WHAT THE TASK ASKS. Of the records that follow, copy only the lines from the line containing "### Hybrid knowledge" to the line containing "that RGB information.", both included, exactly as written.

RECORDED INFORMATION.
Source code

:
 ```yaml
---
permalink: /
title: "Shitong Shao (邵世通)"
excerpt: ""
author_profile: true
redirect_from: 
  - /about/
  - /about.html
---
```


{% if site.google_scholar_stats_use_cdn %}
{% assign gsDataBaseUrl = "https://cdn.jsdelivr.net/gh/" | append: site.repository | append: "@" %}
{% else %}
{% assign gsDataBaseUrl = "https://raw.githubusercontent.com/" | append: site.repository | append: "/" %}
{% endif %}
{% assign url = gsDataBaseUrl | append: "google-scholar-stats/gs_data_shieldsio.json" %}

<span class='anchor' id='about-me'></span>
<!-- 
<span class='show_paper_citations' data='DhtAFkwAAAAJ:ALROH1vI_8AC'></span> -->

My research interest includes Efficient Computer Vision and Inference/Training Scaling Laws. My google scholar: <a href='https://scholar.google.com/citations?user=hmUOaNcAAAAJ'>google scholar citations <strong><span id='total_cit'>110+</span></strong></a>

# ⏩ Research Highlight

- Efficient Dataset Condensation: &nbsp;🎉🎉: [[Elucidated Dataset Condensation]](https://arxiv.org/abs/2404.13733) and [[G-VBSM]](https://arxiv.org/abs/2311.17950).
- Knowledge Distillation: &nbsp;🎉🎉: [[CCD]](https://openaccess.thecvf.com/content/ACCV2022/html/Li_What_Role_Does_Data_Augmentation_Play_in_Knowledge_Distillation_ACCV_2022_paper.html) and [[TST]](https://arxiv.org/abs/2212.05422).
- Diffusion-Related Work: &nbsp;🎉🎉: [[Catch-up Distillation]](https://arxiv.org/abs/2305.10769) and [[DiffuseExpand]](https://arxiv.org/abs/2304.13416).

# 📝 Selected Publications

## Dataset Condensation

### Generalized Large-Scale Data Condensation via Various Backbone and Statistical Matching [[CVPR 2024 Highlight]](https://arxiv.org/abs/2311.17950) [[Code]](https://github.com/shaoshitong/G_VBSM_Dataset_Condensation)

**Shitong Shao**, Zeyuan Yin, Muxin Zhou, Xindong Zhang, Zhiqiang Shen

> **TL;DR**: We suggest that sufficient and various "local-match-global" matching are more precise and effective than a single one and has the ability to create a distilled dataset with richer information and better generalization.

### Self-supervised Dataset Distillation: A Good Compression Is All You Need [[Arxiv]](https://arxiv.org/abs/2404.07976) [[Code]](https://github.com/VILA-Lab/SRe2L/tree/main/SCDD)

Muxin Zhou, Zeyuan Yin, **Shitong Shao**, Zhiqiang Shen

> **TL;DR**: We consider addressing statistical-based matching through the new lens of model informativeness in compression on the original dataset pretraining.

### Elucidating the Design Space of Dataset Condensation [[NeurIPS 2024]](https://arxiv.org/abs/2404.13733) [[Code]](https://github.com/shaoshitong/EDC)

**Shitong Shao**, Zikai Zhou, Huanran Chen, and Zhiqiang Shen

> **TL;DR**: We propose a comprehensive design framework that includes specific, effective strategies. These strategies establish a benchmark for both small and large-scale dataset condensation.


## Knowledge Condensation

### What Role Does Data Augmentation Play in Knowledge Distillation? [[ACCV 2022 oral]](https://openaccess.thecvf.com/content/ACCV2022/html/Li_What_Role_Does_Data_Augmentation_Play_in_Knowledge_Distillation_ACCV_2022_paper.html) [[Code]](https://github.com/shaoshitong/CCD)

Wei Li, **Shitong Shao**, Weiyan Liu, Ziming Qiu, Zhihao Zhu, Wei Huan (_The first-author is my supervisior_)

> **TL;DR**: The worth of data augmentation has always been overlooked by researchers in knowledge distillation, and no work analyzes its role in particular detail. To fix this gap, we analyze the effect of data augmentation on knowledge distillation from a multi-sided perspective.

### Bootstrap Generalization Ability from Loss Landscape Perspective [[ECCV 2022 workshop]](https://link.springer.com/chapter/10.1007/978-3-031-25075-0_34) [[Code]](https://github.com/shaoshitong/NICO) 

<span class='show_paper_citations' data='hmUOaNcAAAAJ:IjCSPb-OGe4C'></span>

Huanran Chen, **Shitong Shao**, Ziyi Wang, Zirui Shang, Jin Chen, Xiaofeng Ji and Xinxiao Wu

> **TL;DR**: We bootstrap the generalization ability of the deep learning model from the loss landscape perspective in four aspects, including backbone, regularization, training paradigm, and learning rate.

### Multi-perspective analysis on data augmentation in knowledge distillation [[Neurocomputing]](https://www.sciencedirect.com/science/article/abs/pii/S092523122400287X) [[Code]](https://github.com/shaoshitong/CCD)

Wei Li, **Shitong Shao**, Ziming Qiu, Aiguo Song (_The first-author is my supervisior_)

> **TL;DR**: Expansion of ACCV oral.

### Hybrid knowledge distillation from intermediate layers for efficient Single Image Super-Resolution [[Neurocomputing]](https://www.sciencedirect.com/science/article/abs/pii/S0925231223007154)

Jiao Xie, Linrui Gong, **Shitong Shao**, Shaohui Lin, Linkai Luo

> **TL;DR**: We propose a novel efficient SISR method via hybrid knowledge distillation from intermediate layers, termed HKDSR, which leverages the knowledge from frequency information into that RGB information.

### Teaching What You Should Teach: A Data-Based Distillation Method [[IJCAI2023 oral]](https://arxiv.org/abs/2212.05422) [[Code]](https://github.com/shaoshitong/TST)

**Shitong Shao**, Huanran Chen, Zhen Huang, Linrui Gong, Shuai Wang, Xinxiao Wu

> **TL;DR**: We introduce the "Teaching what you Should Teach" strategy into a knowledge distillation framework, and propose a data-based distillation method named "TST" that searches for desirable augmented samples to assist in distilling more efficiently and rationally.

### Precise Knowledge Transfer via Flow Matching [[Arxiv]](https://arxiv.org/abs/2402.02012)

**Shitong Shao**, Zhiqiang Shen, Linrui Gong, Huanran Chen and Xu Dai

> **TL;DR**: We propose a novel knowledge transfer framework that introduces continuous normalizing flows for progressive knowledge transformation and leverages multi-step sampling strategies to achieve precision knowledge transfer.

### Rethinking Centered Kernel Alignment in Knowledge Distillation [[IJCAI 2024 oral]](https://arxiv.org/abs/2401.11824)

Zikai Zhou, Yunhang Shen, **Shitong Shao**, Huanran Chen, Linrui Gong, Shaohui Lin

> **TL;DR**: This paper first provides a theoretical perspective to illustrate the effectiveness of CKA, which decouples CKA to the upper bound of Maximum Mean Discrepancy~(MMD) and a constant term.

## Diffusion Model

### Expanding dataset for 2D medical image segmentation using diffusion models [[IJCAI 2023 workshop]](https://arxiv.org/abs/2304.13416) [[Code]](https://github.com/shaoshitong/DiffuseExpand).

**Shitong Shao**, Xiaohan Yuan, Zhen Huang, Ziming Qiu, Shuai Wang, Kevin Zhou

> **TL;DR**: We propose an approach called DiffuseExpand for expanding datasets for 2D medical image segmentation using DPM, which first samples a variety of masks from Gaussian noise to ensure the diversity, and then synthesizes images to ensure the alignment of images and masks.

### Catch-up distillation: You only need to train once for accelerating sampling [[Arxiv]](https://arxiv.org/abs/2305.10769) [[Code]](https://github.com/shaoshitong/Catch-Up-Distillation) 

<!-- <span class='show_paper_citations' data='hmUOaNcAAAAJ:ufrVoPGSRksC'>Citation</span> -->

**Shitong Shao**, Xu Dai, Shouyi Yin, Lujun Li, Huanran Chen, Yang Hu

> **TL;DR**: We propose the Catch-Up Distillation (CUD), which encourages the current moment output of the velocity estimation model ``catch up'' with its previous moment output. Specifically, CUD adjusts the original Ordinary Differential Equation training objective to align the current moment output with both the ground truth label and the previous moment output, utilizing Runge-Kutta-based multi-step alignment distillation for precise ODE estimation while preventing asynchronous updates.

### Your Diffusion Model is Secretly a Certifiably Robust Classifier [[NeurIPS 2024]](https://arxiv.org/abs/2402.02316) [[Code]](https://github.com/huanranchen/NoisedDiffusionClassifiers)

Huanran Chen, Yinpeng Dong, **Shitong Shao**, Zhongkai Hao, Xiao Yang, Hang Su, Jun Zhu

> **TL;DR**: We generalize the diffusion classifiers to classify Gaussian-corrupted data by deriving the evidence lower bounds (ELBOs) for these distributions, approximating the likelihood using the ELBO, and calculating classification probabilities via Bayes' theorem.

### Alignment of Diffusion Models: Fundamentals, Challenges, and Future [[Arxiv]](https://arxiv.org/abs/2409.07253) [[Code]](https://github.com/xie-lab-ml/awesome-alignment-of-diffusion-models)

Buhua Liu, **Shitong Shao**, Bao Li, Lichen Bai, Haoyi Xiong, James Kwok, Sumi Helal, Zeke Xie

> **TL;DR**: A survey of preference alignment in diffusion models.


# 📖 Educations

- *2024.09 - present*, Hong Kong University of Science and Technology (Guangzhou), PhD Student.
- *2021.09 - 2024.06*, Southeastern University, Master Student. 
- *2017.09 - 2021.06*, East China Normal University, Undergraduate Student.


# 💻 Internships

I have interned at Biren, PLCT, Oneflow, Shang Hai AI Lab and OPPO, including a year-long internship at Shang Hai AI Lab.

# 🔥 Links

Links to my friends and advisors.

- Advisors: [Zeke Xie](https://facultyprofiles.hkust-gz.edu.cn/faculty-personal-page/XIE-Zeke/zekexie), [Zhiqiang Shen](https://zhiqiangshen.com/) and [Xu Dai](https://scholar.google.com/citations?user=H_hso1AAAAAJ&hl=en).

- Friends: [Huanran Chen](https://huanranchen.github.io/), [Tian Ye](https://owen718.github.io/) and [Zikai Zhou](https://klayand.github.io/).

SOLVED PROBLEM.
### Hybrid knowledge distillation from intermediate layers for efficient Single Image Super-Resolution [[Neurocomputing]](https://www.sciencedirect.com/science/article/abs/pii/S0925231223007154)

Jiao Xie, Linrui Gong, **Shitong Shao**, Shaohui Lin, Linkai Luo

> **TL;DR**: We propose a novel efficient SISR method via hybrid knowledge distillation from intermediate layers, termed HKDSR, which leverages the knowledge from frequency information into that RGB information.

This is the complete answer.